Глава I. Общий взгляд на историю лингвистики [19]






Введение

Общий взгляд на историю лингвистики [19]

Наука о языке [20] прошла три последовательные фазы развития, прежде чем было осознано, что является подлинным и единственным ее объектом [21].

Начало было положено так называемой «грамматикой». Эта дисциплина, появившаяся впервые у греков и в дальнейшем процветавшая главным образом во Франции, основывалась на логике и была лишена научного и объективного воззрения на язык как таковой: ее единственной целью было составление правил для отличия правильных форм от форм неправильных. Это была дисциплина нормативная, весьма далекая от чистого наблюдения: в силу этого ее точка зрения была, естественно, весьма узкой [22].

Затем возникла филология. «Филологическая» школа существовала уже в Александрии, но этот термин применяется преимущественно к тому научному направлению, начало которому было положено в 1777 г. Фридрихом Августом Вольфом и которое продолжает существовать до наших дней [23]. Язык не является единственным объектом филологии: она прежде всего ставит себе задачу устанавливать, толковать и комментировать тексты. Эта основная задача приводит ее также к занятиям историей литературы, быта, социальных институтов и т, п. [24]. Всюду она применяет свой собственный метод, метод критики источников. Если она касается лингвистических вопросов, то главным образом для того, чтобы сравнивать тексты различных эпох, определять язык, свойственный данному автору, расшифровывать и разъяснять надписи на архаических или плохо известных языках.
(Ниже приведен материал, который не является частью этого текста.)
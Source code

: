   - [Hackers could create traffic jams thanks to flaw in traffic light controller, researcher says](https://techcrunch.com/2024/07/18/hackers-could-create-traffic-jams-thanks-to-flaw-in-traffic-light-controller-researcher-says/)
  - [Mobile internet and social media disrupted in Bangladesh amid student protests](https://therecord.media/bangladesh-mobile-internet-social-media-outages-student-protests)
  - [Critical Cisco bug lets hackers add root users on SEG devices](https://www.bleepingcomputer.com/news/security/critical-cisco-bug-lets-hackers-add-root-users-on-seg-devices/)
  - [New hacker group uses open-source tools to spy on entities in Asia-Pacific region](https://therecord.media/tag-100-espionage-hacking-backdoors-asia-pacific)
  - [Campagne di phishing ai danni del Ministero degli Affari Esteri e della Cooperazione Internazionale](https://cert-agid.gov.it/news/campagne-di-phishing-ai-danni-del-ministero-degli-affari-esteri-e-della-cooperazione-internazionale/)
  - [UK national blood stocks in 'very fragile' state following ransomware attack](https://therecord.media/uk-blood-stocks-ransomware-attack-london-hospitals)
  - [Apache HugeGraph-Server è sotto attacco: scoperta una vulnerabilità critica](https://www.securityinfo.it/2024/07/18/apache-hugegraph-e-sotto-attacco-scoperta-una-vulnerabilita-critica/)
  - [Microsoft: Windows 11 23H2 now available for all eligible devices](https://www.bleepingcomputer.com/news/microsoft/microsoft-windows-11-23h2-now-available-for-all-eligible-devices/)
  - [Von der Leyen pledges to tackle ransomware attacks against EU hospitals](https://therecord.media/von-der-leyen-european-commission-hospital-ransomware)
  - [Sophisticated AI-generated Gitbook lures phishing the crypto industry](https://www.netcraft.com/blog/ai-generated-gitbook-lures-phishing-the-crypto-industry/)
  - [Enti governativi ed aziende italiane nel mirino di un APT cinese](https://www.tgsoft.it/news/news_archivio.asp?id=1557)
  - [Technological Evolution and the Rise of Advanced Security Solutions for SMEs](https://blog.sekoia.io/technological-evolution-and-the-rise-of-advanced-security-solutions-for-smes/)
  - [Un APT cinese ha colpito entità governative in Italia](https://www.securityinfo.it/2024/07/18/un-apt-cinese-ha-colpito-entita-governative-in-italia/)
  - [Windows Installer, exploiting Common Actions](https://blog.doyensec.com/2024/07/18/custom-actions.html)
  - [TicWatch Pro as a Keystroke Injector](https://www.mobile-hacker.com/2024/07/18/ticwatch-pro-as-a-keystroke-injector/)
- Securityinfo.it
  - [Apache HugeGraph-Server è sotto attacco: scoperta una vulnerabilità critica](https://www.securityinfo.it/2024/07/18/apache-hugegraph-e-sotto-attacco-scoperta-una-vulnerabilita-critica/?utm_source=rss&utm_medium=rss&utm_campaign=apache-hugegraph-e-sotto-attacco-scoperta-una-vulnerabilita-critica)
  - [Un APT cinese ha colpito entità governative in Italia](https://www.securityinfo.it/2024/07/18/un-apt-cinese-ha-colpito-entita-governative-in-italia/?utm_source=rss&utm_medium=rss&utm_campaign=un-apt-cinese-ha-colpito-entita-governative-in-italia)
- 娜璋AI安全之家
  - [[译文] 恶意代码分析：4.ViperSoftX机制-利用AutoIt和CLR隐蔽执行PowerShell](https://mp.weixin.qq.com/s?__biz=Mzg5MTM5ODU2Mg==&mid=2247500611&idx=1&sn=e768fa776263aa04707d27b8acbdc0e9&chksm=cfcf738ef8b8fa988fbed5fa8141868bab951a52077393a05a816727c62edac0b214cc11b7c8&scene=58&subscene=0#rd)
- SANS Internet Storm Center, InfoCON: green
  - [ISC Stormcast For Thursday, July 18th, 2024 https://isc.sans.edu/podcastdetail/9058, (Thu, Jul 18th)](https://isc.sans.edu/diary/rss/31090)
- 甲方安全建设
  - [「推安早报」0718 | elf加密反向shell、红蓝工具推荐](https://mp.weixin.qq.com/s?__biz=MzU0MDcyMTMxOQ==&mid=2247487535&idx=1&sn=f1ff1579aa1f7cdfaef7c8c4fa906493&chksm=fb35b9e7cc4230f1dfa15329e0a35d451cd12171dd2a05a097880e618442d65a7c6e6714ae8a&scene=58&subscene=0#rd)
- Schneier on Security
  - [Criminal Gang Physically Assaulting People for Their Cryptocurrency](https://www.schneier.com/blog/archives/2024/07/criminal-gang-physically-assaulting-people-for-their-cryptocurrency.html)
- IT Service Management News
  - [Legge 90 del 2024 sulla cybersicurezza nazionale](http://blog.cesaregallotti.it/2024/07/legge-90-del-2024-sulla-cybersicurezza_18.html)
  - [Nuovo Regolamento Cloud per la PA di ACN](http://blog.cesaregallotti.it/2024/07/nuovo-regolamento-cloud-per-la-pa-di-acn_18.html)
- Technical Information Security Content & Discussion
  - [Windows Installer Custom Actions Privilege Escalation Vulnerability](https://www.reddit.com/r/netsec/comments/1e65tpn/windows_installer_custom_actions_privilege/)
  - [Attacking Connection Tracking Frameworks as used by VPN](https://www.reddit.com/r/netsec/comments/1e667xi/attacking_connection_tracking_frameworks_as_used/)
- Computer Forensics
Без сомнения, именно исследования такого рода и расчистили путь для исторической лингвистики: работы Ричля о Плавте уже могут быть названы лингвистическими [25]. Но в этой области филологическая критика имеет один существенный недостаток: она питает слишком рабскую приверженность к письменному языку и забывает о живом языке, к тому же ее интересы лежат почти исключительно в области греческих и римских древностей.

 

ВВЕДЕНИЕ

Начало третьего периода связано с открытием возможности сравнивать языки между собою. Так возникла сравнительная филология, или, иначе, сравнительная грамматика. В 1816г. Франц Бопп в своей работе «О системе спряжения санскритского языка...» исследует отношения, связывающие санскрит с греческим, латинским и другими языками [26]. Но Бопп не был первым, кто установил эти связи и высказал предположение, что все эти языки принадлежат к одному семейству. Это, в частности, установил и высказал до него английский востоковед Вильям Джоунз (1746-1794). Однако отдельных разрозненных высказываний еще недостаточно для утверждения, будто в 1816г. значение и важность этого положения уже были осознаны всеми [27]. Итак, заслуга Боппа заключается не в том, что он открыл родство санскрита с некоторыми языками Европы и Азии, а в том, что он понял возможность построения самостоятельной науки, предметом которой являются отношения родственных языков между собою. Анализ одного языка на основе другого, объяснение форм одного языка формами другого—вот что было нового в работе Боппа.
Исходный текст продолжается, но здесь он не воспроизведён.